--- Assignment ---
Transcribe all the lines below exactly. Omit the pictures.

--- Material supplied ---
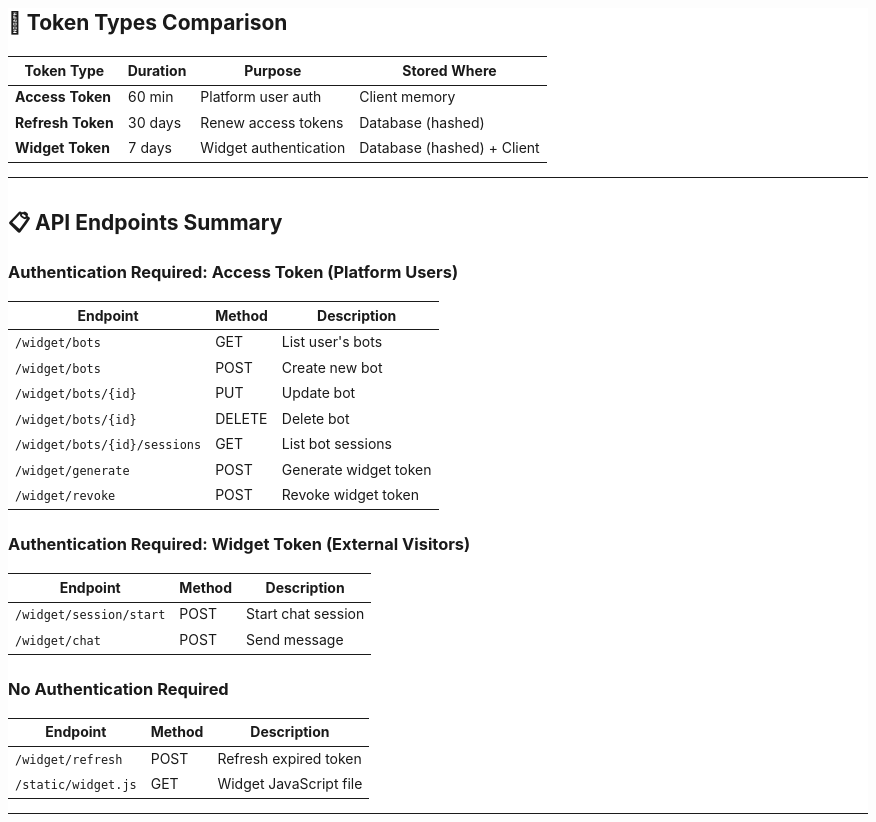 
## 🔐 Token Types Comparison

| Token Type        | Duration | Purpose               | Stored Where               |
| ----------------- | -------- | --------------------- | -------------------------- |
| **Access Token**  | 60 min   | Platform user auth    | Client memory              |
| **Refresh Token** | 30 days  | Renew access tokens   | Database (hashed)          |
| **Widget Token**  | 7 days   | Widget authentication | Database (hashed) + Client |

---

## 📋 API Endpoints Summary

### Authentication Required: Access Token (Platform Users)

| Endpoint                     | Method | Description           |
| ---------------------------- | ------ | --------------------- |
| `/widget/bots`               | GET    | List user's bots      |
| `/widget/bots`               | POST   | Create new bot        |
| `/widget/bots/{id}`          | PUT    | Update bot            |
| `/widget/bots/{id}`          | DELETE | Delete bot            |
| `/widget/bots/{id}/sessions` | GET    | List bot sessions     |
| `/widget/generate`           | POST   | Generate widget token |
| `/widget/revoke`             | POST   | Revoke widget token   |

### Authentication Required: Widget Token (External Visitors)

| Endpoint                | Method | Description        |
| ----------------------- | ------ | ------------------ |
| `/widget/session/start` | POST   | Start chat session |
| `/widget/chat`          | POST   | Send message       |

### No Authentication Required

| Endpoint            | Method | Description            |
| ------------------- | ------ | ---------------------- |
| `/widget/refresh`   | POST   | Refresh expired token  |
| `/static/widget.js` | GET    | Widget JavaScript file |

---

--- Finished exercise ---
## 🔐 Token Types Comparison

| Token Type        | Duration | Purpose               | Stored Where               |
| ----------------- | -------- | --------------------- | -------------------------- |
| **Access Token**  | 60 min   | Platform user auth    | Client memory              |
| **Refresh Token** | 30 days  | Renew access tokens   | Database (hashed)          |
| **Widget Token**  | 7 days   | Widget authentication | Database (hashed) + Client |

---

## 📋 API Endpoints Summary

### Authentication Required: Access Token (Platform Users)

| Endpoint                     | Method | Description           |
| ---------------------------- | ------ | --------------------- |
| `/widget/bots`               | GET    | List user's bots      |
| `/widget/bots`               | POST   | Create new bot        |
| `/widget/bots/{id}`          | PUT    | Update bot            |
| `/widget/bots/{id}`          | DELETE | Delete bot            |
| `/widget/bots/{id}/sessions` | GET    | List bot sessions     |
| `/widget/generate`           | POST   | Generate widget token |
| `/widget/revoke`             | POST   | Revoke widget token   |

### Authentication Required: Widget Token (External Visitors)

| Endpoint                | Method | Description        |
| ----------------------- | ------ | ------------------ |
| `/widget/session/start` | POST   | Start chat session |
| `/widget/chat`          | POST   | Send message       |

### No Authentication Required

| Endpoint            | Method | Description            |
| ------------------- | ------ | ---------------------- |
| `/widget/refresh`   | POST   | Refresh expired token  |
| `/static/widget.js` | GET    | Widget JavaScript file |

---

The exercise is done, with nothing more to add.